Below are records that hold pictures; write out only the lines from their start through the line with "The Odalic UI", exactly, and drop the pictures.

**Collected data**
Start of Block

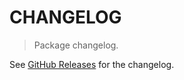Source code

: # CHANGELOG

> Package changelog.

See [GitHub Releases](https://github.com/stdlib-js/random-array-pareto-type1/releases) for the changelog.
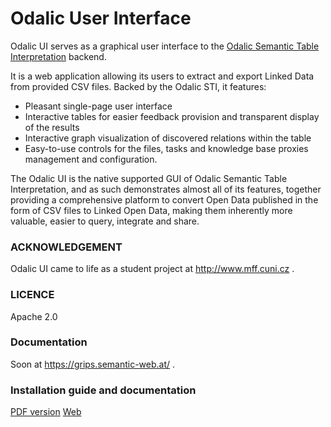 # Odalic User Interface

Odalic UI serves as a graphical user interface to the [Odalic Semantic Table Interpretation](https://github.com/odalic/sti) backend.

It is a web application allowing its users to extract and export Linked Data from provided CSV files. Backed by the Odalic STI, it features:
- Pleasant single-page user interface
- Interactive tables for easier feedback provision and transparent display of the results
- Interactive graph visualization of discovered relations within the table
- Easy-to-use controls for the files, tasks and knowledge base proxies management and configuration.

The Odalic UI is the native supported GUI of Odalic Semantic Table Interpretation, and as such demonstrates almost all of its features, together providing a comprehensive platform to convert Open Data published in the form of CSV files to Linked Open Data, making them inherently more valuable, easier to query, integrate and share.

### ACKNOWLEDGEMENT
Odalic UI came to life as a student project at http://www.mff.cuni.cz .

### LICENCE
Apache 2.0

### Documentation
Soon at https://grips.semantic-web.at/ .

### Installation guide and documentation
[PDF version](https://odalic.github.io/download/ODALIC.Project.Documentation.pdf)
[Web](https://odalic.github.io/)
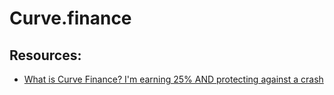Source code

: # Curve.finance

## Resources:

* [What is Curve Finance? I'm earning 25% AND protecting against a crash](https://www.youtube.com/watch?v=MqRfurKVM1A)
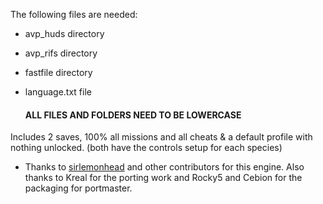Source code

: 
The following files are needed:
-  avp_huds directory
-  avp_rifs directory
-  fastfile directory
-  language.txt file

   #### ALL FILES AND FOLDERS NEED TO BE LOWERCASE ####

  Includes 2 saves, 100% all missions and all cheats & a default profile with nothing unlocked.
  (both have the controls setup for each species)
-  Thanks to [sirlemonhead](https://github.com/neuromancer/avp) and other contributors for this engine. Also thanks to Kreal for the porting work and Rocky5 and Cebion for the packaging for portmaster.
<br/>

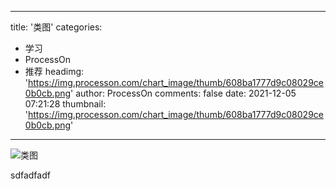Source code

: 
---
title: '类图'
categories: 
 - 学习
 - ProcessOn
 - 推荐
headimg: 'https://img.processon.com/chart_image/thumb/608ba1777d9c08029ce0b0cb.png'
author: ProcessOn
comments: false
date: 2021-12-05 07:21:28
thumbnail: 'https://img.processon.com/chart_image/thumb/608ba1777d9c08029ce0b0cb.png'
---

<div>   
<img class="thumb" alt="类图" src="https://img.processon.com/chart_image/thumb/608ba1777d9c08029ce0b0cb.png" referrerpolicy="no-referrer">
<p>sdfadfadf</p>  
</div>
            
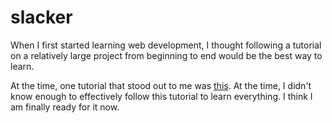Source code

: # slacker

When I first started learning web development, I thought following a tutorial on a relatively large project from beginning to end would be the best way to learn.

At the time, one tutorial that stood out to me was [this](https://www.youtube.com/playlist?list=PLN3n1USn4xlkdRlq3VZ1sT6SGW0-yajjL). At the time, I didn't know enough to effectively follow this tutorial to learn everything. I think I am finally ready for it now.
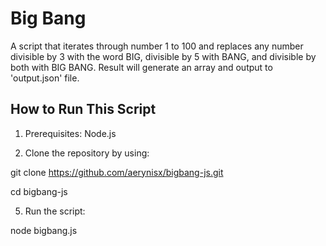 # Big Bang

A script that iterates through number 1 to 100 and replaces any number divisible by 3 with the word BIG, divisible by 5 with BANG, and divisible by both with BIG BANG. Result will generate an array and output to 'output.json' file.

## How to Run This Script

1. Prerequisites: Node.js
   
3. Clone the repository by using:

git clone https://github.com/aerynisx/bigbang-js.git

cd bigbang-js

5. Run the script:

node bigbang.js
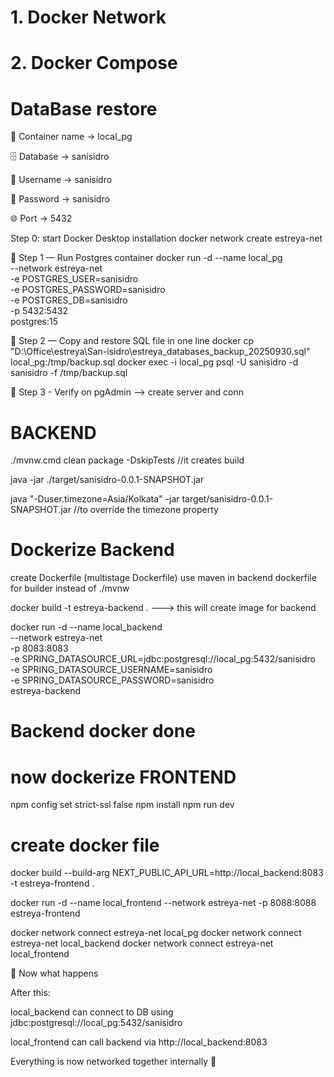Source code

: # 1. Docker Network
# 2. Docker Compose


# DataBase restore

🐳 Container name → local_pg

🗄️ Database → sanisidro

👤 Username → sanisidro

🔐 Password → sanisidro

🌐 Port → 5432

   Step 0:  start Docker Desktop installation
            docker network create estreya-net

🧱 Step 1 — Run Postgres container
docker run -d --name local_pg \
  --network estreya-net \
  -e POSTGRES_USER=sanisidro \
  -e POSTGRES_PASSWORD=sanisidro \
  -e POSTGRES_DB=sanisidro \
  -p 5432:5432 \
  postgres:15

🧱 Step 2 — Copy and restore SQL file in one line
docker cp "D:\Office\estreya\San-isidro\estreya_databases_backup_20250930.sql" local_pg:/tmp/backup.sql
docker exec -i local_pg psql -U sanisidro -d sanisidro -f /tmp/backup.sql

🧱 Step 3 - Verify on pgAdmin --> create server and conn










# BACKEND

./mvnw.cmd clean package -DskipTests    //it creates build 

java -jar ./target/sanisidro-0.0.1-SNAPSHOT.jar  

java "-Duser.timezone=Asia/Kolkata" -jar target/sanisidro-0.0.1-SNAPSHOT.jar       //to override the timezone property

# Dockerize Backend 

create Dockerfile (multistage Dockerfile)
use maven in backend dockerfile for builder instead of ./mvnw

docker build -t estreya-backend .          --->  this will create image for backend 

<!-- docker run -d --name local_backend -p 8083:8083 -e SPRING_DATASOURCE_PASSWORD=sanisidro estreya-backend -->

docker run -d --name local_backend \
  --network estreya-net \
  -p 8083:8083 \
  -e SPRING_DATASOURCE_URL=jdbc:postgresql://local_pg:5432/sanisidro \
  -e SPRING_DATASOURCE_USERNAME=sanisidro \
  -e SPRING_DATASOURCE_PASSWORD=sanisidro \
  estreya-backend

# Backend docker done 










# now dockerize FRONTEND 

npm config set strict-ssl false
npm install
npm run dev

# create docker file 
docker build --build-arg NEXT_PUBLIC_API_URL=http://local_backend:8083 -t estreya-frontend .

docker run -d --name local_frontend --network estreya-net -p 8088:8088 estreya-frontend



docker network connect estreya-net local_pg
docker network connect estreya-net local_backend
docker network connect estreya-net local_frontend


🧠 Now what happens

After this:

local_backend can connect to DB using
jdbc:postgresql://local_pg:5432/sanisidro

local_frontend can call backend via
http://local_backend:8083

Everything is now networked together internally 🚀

End of Block

**Solution**
Source code

: # CHANGELOG

> Package changelog.

See [GitHub Releases](https://github.com/stdlib-js/random-array-pareto-type1/releases) for the changelog.
 # Odalic User Interface

Odalic UI serves as a graphical user interface to the [Odalic Semantic Table Interpretation](https://github.com/odalic/sti) backend.

It is a web application allowing its users to extract and export Linked Data from provided CSV files. Backed by the Odalic STI, it features:
- Pleasant single-page user interface
- Interactive tables for easier feedback provision and transparent display of the results
- Interactive graph visualization of discovered relations within the table
- Easy-to-use controls for the files, tasks and knowledge base proxies management and configuration.

The Odalic UI is the native supported GUI of Odalic Semantic Table Interpretation, and as such demonstrates almost all of its features, together providing a comprehensive platform to convert Open Data published in the form of CSV files to Linked Open Data, making them inherently more valuable, easier to query, integrate and share.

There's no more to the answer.